For the pension I would consider going with a global growth trust like Scottish Mortgage (SMT) or Witan (WTAN), which has a multi-manager type approach. For UK exposure you could add in Finsbury Growth & Income (FGT). Over time you could diversify into additional trusts but be aware of the transaction costs. Nothing wrong with @pauls choices.
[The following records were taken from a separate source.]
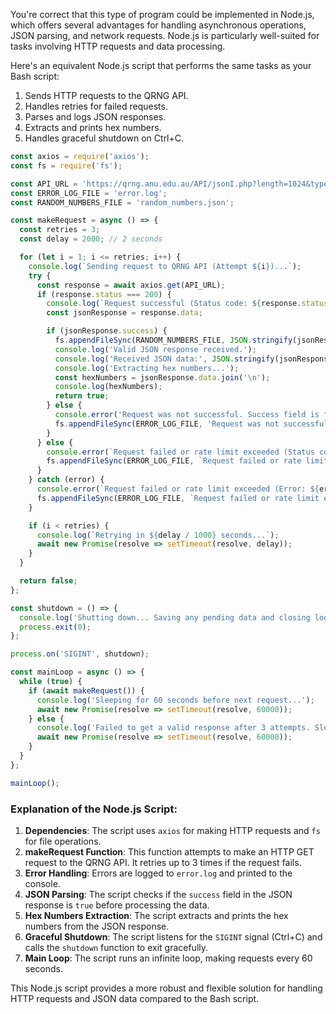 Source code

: You're correct that this type of program could be implemented in Node.js, which offers several advantages for handling asynchronous operations, JSON parsing, and network requests. Node.js is particularly well-suited for tasks involving HTTP requests and data processing.

Here's an equivalent Node.js script that performs the same tasks as your Bash script:

1. Sends HTTP requests to the QRNG API.
2. Handles retries for failed requests.
3. Parses and logs JSON responses.
4. Extracts and prints hex numbers.
5. Handles graceful shutdown on Ctrl+C.

```javascript
const axios = require('axios');
const fs = require('fs');

const API_URL = 'https://qrng.anu.edu.au/API/jsonI.php?length=1024&type=hex16';
const ERROR_LOG_FILE = 'error.log';
const RANDOM_NUMBERS_FILE = 'random_numbers.json';

const makeRequest = async () => {
  const retries = 3;
  const delay = 2000; // 2 seconds

  for (let i = 1; i <= retries; i++) {
    console.log(`Sending request to QRNG API (Attempt ${i})...`);
    try {
      const response = await axios.get(API_URL);
      if (response.status === 200) {
        console.log(`Request successful (Status code: ${response.status})`);
        const jsonResponse = response.data;

        if (jsonResponse.success) {
          fs.appendFileSync(RANDOM_NUMBERS_FILE, JSON.stringify(jsonResponse) + '\n');
          console.log('Valid JSON response received.');
          console.log('Received JSON data:', JSON.stringify(jsonResponse, null, 2));
          console.log('Extracting hex numbers...');
          const hexNumbers = jsonResponse.data.join('\n');
          console.log(hexNumbers);
          return true;
        } else {
          console.error('Request was not successful. Success field is false.');
          fs.appendFileSync(ERROR_LOG_FILE, 'Request was not successful. Success field is false.\n');
        }
      } else {
        console.error(`Request failed or rate limit exceeded (Status code: ${response.status}).`);
        fs.appendFileSync(ERROR_LOG_FILE, `Request failed or rate limit exceeded, status code: ${response.status}\n`);
      }
    } catch (error) {
      console.error(`Request failed or rate limit exceeded (Error: ${error.message}).`);
      fs.appendFileSync(ERROR_LOG_FILE, `Request failed or rate limit exceeded, error: ${error.message}\n`);
    }

    if (i < retries) {
      console.log(`Retrying in ${delay / 1000} seconds...`);
      await new Promise(resolve => setTimeout(resolve, delay));
    }
  }

  return false;
};

const shutdown = () => {
  console.log('Shutting down... Saving any pending data and closing logs.');
  process.exit(0);
};

process.on('SIGINT', shutdown);

const mainLoop = async () => {
  while (true) {
    if (await makeRequest()) {
      console.log('Sleeping for 60 seconds before next request...');
      await new Promise(resolve => setTimeout(resolve, 60000));
    } else {
      console.log('Failed to get a valid response after 3 attempts. Sleeping for 60 seconds before next request...');
      await new Promise(resolve => setTimeout(resolve, 60000));
    }
  }
};

mainLoop();
```

### Explanation of the Node.js Script:

1. **Dependencies**: The script uses `axios` for making HTTP requests and `fs` for file operations.
2. **makeRequest Function**: This function attempts to make an HTTP GET request to the QRNG API. It retries up to 3 times if the request fails.
3. **Error Handling**: Errors are logged to `error.log` and printed to the console.
4. **JSON Parsing**: The script checks if the `success` field in the JSON response is `true` before processing the data.
5. **Hex Numbers Extraction**: The script extracts and prints the hex numbers from the JSON response.
6. **Graceful Shutdown**: The script listens for the `SIGINT` signal (Ctrl+C) and calls the `shutdown` function to exit gracefully.
7. **Main Loop**: The script runs an infinite loop, making requests every 60 seconds.

This Node.js script provides a more robust and flexible solution for handling HTTP requests and JSON data compared to the Bash script.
For the ISA you will have slightly more money to play with, so I would consider more sector specific trusts
UK
Finsbury Growth & Income (FGT)
Blackrock Smaller Companies (BRSC)
JP Morgan Mid Cap (JMF)
Europe
Jupiter European (JEO)

As you rate a highish 7-8 on the risk spectrum you could throw in some
Private Equity
Pantheon (PIN)
or F&C Private Equity (FPEO)
Far East
Schroder Oriental income (SOI)
Emerging Markets
Utilico Emerging Markets (UEM)

In addition to reading the personal finance pages in your paper I would consider a subscription to a personal finance magazine - I find Money Observer has good coverage of trusts.


#10

You’ve had a lot of pretty good advice, especially with the recommended trusts @RonaldS I think figuring out which platform to is now your primary task.

I wouldn’t disagree with any of the fund recommendations.

Maybe a subscription to Money Observer would help too. I think it was on here I read a feature on investment magazines where Money Observer wa the most popular with readers but I can’t find the article. Maybe @scjim is aware of it. I definitely read it somewhere, if not here then maybe Motley fool.